**ACTIVITY**
Your answer must match the data word for word.

------ DATA UNDER STUDY

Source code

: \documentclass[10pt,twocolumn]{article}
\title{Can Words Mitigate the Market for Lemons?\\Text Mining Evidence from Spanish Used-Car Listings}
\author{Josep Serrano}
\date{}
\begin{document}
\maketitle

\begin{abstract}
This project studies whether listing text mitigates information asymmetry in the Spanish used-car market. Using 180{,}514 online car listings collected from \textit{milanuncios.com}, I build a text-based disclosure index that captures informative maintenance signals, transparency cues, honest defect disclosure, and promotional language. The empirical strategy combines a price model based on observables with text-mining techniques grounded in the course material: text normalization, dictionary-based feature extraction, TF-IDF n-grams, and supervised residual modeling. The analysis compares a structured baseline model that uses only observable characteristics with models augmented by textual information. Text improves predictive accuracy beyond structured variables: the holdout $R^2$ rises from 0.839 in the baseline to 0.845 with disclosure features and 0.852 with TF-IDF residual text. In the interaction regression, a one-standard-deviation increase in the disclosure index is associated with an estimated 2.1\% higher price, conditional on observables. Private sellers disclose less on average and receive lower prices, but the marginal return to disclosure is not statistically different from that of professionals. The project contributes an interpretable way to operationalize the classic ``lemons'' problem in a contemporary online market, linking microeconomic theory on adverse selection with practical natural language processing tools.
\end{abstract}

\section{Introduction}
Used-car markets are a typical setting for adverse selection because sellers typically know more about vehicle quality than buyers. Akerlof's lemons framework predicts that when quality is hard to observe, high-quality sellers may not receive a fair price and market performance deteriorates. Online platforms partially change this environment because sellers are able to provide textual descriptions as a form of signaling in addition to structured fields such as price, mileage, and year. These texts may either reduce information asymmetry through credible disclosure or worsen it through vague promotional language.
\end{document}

------------

**SOLVED PROBLEM**
Source code

: \documentclass[10pt,twocolumn]{article}
\title{Can Words Mitigate the Market for Lemons?\\Text Mining Evidence from Spanish Used-Car Listings}
\author{Josep Serrano}
\date{}
\begin{document}
\maketitle

\begin{abstract}
This project studies whether listing text mitigates information asymmetry in the Spanish used-car market. Using 180{,}514 online car listings collected from \textit{milanuncios.com}, I build a text-based disclosure index that captures informative maintenance signals, transparency cues, honest defect disclosure, and promotional language. The empirical strategy combines a price model based on observables with text-mining techniques grounded in the course material: text normalization, dictionary-based feature extraction, TF-IDF n-grams, and supervised residual modeling. The analysis compares a structured baseline model that uses only observable characteristics with models augmented by textual information. Text improves predictive accuracy beyond structured variables: the holdout $R^2$ rises from 0.839 in the baseline to 0.845 with disclosure features and 0.852 with TF-IDF residual text. In the interaction regression, a one-standard-deviation increase in the disclosure index is associated with an estimated 2.1\% higher price, conditional on observables. Private sellers disclose less on average and receive lower prices, but the marginal return to disclosure is not statistically different from that of professionals. The project contributes an interpretable way to operationalize the classic ``lemons'' problem in a contemporary online market, linking microeconomic theory on adverse selection with practical natural language processing tools.
\end{abstract}

\section{Introduction}
Used-car markets are a typical setting for adverse selection because sellers typically know more about vehicle quality than buyers. Akerlof's lemons framework predicts that when quality is hard to observe, high-quality sellers may not receive a fair price and market performance deteriorates. Online platforms partially change this environment because sellers are able to provide textual descriptions as a form of signaling in addition to structured fields such as price, mileage, and year. These texts may either reduce information asymmetry through credible disclosure or worsen it through vague promotional language.
\end{document}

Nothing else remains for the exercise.